Middlewares are executed in order before the controller action runs. They can modify the request, log activity, or even return responses directly.
server.add_middleware(|ctx, next| {
println!("Middleware: {}", ctx.path);
let res = next(ctx);
println!("After response");
res
});
You can stack multiple middlewares for logging, authentication, etc. For example, you could log timing or enforce a global header.

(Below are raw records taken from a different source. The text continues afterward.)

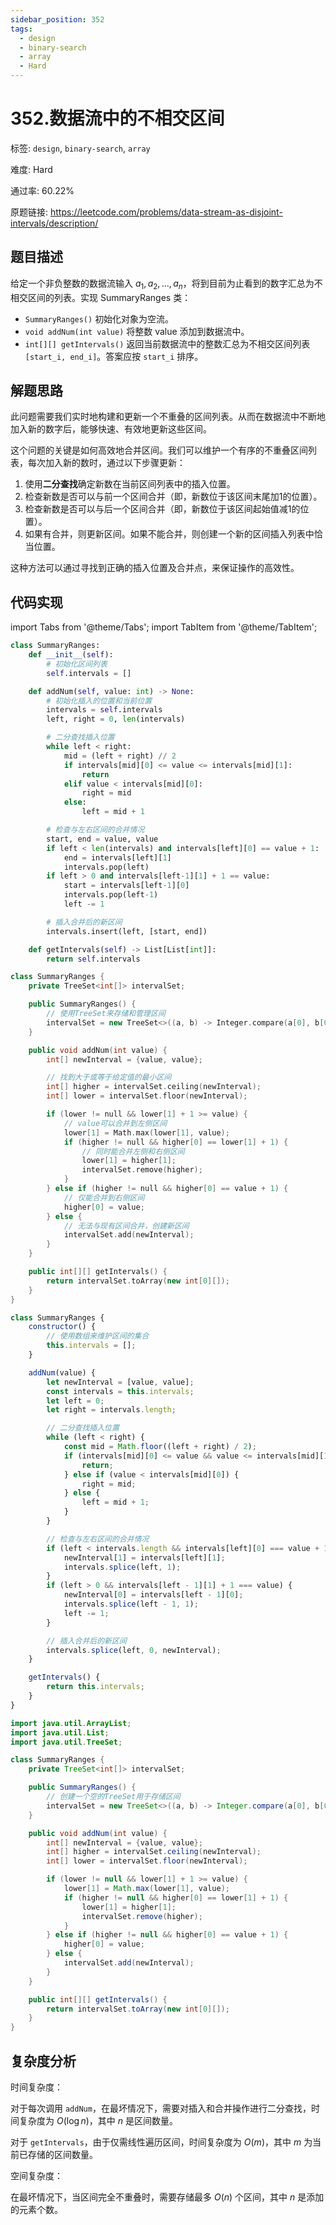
 ```yaml
---
sidebar_position: 352
tags:
  - design
  - binary-search
  - array
  - Hard
---
```


# 352.数据流中的不相交区间

标签: `design`, `binary-search`, `array`

难度: Hard

通过率: 60.22%

原题链接: https://leetcode.com/problems/data-stream-as-disjoint-intervals/description/

## 题目描述
给定一个非负整数的数据流输入 $a_1, a_2, ..., a_n$，将到目前为止看到的数字汇总为不相交区间的列表。实现 SummaryRanges 类：

- `SummaryRanges()` 初始化对象为空流。
- `void addNum(int value)` 将整数 value 添加到数据流中。
- `int[][] getIntervals()` 返回当前数据流中的整数汇总为不相交区间列表 `[start_i, end_i]`。答案应按 `start_i` 排序。

## 解题思路
此问题需要我们实时地构建和更新一个不重叠的区间列表。从而在数据流中不断地加入新的数字后，能够快速、有效地更新这些区间。

这个问题的关键是如何高效地合并区间。我们可以维护一个有序的不重叠区间列表，每次加入新的数时，通过以下步骤更新：

1. 使用**二分查找**确定新数在当前区间列表中的插入位置。
2. 检查新数是否可以与前一个区间合并（即，新数位于该区间末尾加1的位置）。
3. 检查新数是否可以与后一个区间合并（即，新数位于该区间起始值减1的位置）。
4. 如果有合并，则更新区间。如果不能合并，则创建一个新的区间插入列表中恰当位置。

这种方法可以通过寻找到正确的插入位置及合并点，来保证操作的高效性。

## 代码实现
import Tabs from '@theme/Tabs';
import TabItem from '@theme/TabItem';

<Tabs>
<TabItem value="python" label="Python">

```python
class SummaryRanges:
    def __init__(self):
        # 初始化区间列表
        self.intervals = []

    def addNum(self, value: int) -> None:
        # 初始化插入的位置和当前位置
        intervals = self.intervals
        left, right = 0, len(intervals)

        # 二分查找插入位置
        while left < right:
            mid = (left + right) // 2
            if intervals[mid][0] <= value <= intervals[mid][1]:
                return
            elif value < intervals[mid][0]:
                right = mid
            else:
                left = mid + 1

        # 检查与左右区间的合并情况
        start, end = value, value
        if left < len(intervals) and intervals[left][0] == value + 1:
            end = intervals[left][1]
            intervals.pop(left)
        if left > 0 and intervals[left-1][1] + 1 == value:
            start = intervals[left-1][0]
            intervals.pop(left-1)
            left -= 1

        # 插入合并后的新区间
        intervals.insert(left, [start, end])

    def getIntervals(self) -> List[List[int]]:
        return self.intervals
```

</TabItem>
<TabItem value="cpp" label="C++">

```cpp
class SummaryRanges {
    private TreeSet<int[]> intervalSet;

    public SummaryRanges() {
        // 使用TreeSet来存储和管理区间
        intervalSet = new TreeSet<>((a, b) -> Integer.compare(a[0], b[0]));
    }

    public void addNum(int value) {
        int[] newInterval = {value, value};

        // 找到大于或等于给定值的最小区间
        int[] higher = intervalSet.ceiling(newInterval);
        int[] lower = intervalSet.floor(newInterval);

        if (lower != null && lower[1] + 1 >= value) {
            // value可以合并到左侧区间
            lower[1] = Math.max(lower[1], value);
            if (higher != null && higher[0] == lower[1] + 1) {
                // 同时能合并左侧和右侧区间
                lower[1] = higher[1];
                intervalSet.remove(higher);
            }
        } else if (higher != null && higher[0] == value + 1) {
            // 仅能合并到右侧区间
            higher[0] = value;
        } else {
            // 无法与现有区间合并，创建新区间
            intervalSet.add(newInterval);
        }
    }

    public int[][] getIntervals() {
        return intervalSet.toArray(new int[0][]);
    }
}
```

</TabItem>
<TabItem value="javascript" label="JavaScript">

```javascript
class SummaryRanges {
    constructor() {
        // 使用数组来维护区间的集合
        this.intervals = [];
    }

    addNum(value) {
        let newInterval = [value, value];
        const intervals = this.intervals;
        let left = 0;
        let right = intervals.length;

        // 二分查找插入位置
        while (left < right) {
            const mid = Math.floor((left + right) / 2);
            if (intervals[mid][0] <= value && value <= intervals[mid][1]) {
                return;
            } else if (value < intervals[mid][0]) {
                right = mid;
            } else {
                left = mid + 1;
            }
        }

        // 检查与左右区间的合并情况
        if (left < intervals.length && intervals[left][0] === value + 1) {
            newInterval[1] = intervals[left][1];
            intervals.splice(left, 1);
        }
        if (left > 0 && intervals[left - 1][1] + 1 === value) {
            newInterval[0] = intervals[left - 1][0];
            intervals.splice(left - 1, 1);
            left -= 1;
        }

        // 插入合并后的新区间
        intervals.splice(left, 0, newInterval);
    }

    getIntervals() {
        return this.intervals;
    }
}
```

</TabItem>
<TabItem value="java" label="Java">

```java
import java.util.ArrayList;
import java.util.List;
import java.util.TreeSet;

class SummaryRanges {
    private TreeSet<int[]> intervalSet;

    public SummaryRanges() {
        // 创建一个空的TreeSet用于存储区间
        intervalSet = new TreeSet<>((a, b) -> Integer.compare(a[0], b[0]));
    }

    public void addNum(int value) {
        int[] newInterval = {value, value};
        int[] higher = intervalSet.ceiling(newInterval);
        int[] lower = intervalSet.floor(newInterval);

        if (lower != null && lower[1] + 1 >= value) {
            lower[1] = Math.max(lower[1], value);
            if (higher != null && higher[0] == lower[1] + 1) {
                lower[1] = higher[1];
                intervalSet.remove(higher);
            }
        } else if (higher != null && higher[0] == value + 1) {
            higher[0] = value;
        } else {
            intervalSet.add(newInterval);
        }
    }

    public int[][] getIntervals() {
        return intervalSet.toArray(new int[0][]);
    }
}
```

</TabItem>
</Tabs>

## 复杂度分析
时间复杂度：

对于每次调用 `addNum`，在最坏情况下，需要对插入和合并操作进行二分查找，时间复杂度为 $O(\log n)$，其中 $n$ 是区间数量。

对于 `getIntervals`，由于仅需线性遍历区间，时间复杂度为 $O(m)$，其中 $m$ 为当前已存储的区间数量。

  
空间复杂度：

在最坏情况下，当区间完全不重叠时，需要存储最多 $O(n)$ 个区间，其中 $n$ 是添加的元素个数。

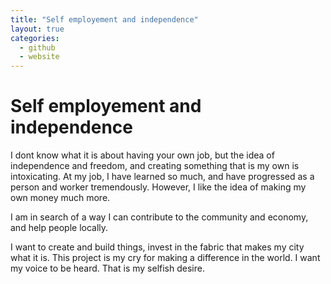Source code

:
 ```yaml
---
title: "Self employement and independence"
layout: true
categories: 
  - github
  - website
---
```

# Self employement and independence 

I dont know what it is about having your own job, but the idea of independence and freedom, and creating something that is my own is intoxicating. At my job, I have learned so much, and have progressed as a person and worker tremendously. However, I like the idea of making my own money much more.

I am in search of a way I can contribute to the community and economy, and help people locally. 

I want to create and build things, invest in the fabric that makes my city what it is. This project is my cry for making a difference in the world. I want my voice to be heard. That is my selfish desire. 
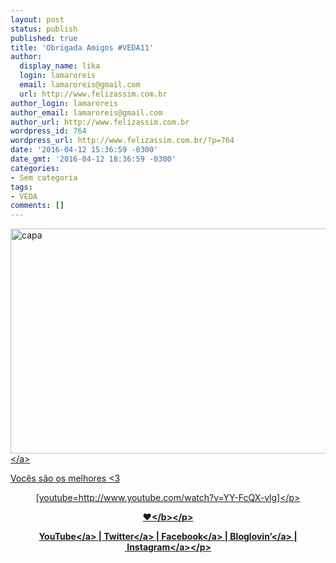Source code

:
 ```yaml
---
layout: post
status: publish
published: true
title: 'Obrigada Amigos #VEDA11'
author:
  display_name: lika
  login: lamaroreis
  email: lamaroreis@gmail.com
  url: http://www.felizassim.com.br
author_login: lamaroreis
author_email: lamaroreis@gmail.com
author_url: http://www.felizassim.com.br
wordpress_id: 764
wordpress_url: http://www.felizassim.com.br/?p=764
date: '2016-04-12 15:36:59 -0300'
date_gmt: '2016-04-12 18:36:59 -0300'
categories:
- Sem categoria
tags:
- VEDA
comments: []
---
```

<p><a href="http:&#47;&#47;www.felizassim.com.br&#47;wp-content&#47;uploads&#47;2016&#47;04&#47;capa11.jpg"><img class="aligncenter size-large wp-image-765" src="http:&#47;&#47;www.felizassim.com.br&#47;wp-content&#47;uploads&#47;2016&#47;04&#47;capa11-1024x576.jpg" alt="capa" width="640" height="360" &#47;><&#47;a></p>
<p>Voc&ecirc;s s&atilde;o os melhores <3</p>
<p style="text-align: center;">[youtube=http:&#47;&#47;www.youtube.com&#47;watch?v=YY-FcQX-vlg]<&#47;p></p>
<p style="text-align: center;"><b>&hearts;<&#47;b><&#47;p></p>
<p style="text-align: center;"><a href="https:&#47;&#47;www.youtube.com&#47;channel&#47;UCTk3xkOSzWzf8Ba-wJN8jDA" target="_blank">YouTube<&#47;a> |&nbsp;<a href="https:&#47;&#47;twitter.com&#47;pocketlika" target="_blank">Twitter<&#47;a>&nbsp;|&nbsp;<a href="http:&#47;&#47;www.facebook.com&#47;blogfelizassim" target="_blank">Facebook<&#47;a>&nbsp;|&nbsp;<a href="https:&#47;&#47;www.bloglovin.com&#47;blogs&#47;feliz-assim-14224049" target="_blank">Bloglovin&rsquo;<&#47;a>&nbsp;|&nbsp;<a href="http:&#47;&#47;instagram.com&#47;pocketlika" target="_blank">Instagram<&#47;a><&#47;p></p>
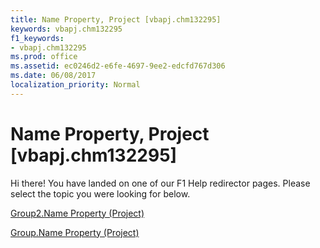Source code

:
 ```yaml
---
title: Name Property, Project [vbapj.chm132295]
keywords: vbapj.chm132295
f1_keywords:
- vbapj.chm132295
ms.prod: office
ms.assetid: ec0246d2-e6fe-4697-9ee2-edcfd767d306
ms.date: 06/08/2017
localization_priority: Normal
---
```



# Name Property, Project [vbapj.chm132295]

Hi there! You have landed on one of our F1 Help redirector pages. Please select the topic you were looking for below.

[Group2.Name Property (Project)](http://msdn.microsoft.com/library/27110629-c022-3587-7b9c-c33fbd323a11%28Office.15%29.aspx)

[Group.Name Property (Project)](http://msdn.microsoft.com/library/c5961e6f-0736-74c5-0da8-a7ebeea3f33c%28Office.15%29.aspx)


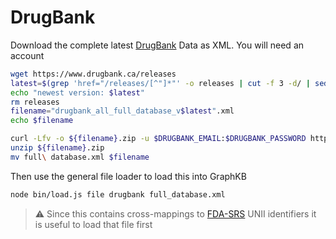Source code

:# DrugBank

Download the complete latest [DrugBank](https://go.drugbank.com/) Data as XML. You will need an account

```bash
wget https://www.drugbank.ca/releases
latest=$(grep 'href="/releases/[^"]*"' -o releases | cut -f 3 -d/ | sed 's/"//' | sort -V | tail -n 2 | head -n 1)
echo "newest version: $latest"
rm releases
filename="drugbank_all_full_database_v$latest".xml
echo $filename

curl -Lfv -o ${filename}.zip -u $DRUGBANK_EMAIL:$DRUGBANK_PASSWORD https://go.drugbank.com/releases/5-1-8/downloads/all-full-database
unzip ${filename}.zip
mv full\ database.xml $filename
```

Then use the general file loader to load this into GraphKB

```bash
node bin/load.js file drugbank full_database.xml
```

> :warning: Since this contains cross-mappings to [FDA-SRS](../fdaSrs) UNII identifiers it is useful to load that file
first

Rules allow attaching security or validation behavior to individual routes.
pub enum RouteRules {
Authorize,
AllowAnonymous,
Roles(Vec<String>),
RequestSizeLimit(usize),
}
Usage examples:
// Public route
server.add_route("/", home, HttpMethod::GET, vec![RouteRules::AllowAnonymous]);
// Restricted by payload size
server.add_route(
"/upload",
upload_action,
HttpMethod::POST,
vec![RouteRules::RequestSizeLimit(1024 * 1024)], // 1 MB
);
Your view models (Askama templates) must implement the RenderModel trait.
pub trait RenderModel: Send + Sync {
fn render_html(&self) -> Result<String, askama::Error>;
}
Example with Askama:
#[derive(Template)]
#[template(path = "user.html")]
struct UserTemplate {
name: String,
}
impl RenderModel for UserTemplate {
fn render_html(&self) -> Result<String, askama::Error> {
self.render()
}
}
fn show_user(_: RequestContext) -> ActionResult {
ActionResult::View(std::sync::Arc::new(UserTemplate {
name: "Lorenzo".to_string(),
}))
}
The server supports JWT-based authentication via an AuthConfig that can generate and validate tokens.
This part can be extended by enabling the commented-out set_auth_config and validation logic.
Example token generation:
let claims = Claims {
sub: "user123".into(),
roles: vec!["admin".into()],
};
let token = server.generate_token(claims, 3600);
Static files (like assets) are served from the wwwroot directory automatically when returned via ActionResult::File.
fn show_logo(_: RequestContext) -> ActionResult {
ActionResult::File("images/logo.png".into())
}
If you register:
server.add_middleware(logging_middleware);
server.add_middleware(auth_middleware);
For any request, execution will be:
logging_middleware -> auth_middleware -> route_action -> response
This composition pattern makes feature layering (e.g., auth, logging, request limits) simple and modular.
project/
│
├── src/
│ ├── main.rs
│ ├── controllers/
│ │ └── home.rs
│ └── rustmvc/
│ ├── mod.rs
│ └── authentication.rs
│
├── templates/
│ └── index.html
│
└── wwwroot/
├── css/
├── js/
└── images/
RustMVC is ideal for:
If you already use Actix Web and want structured controllers, type-safe views, and rule-based routing, RustMVC provides a great foundation.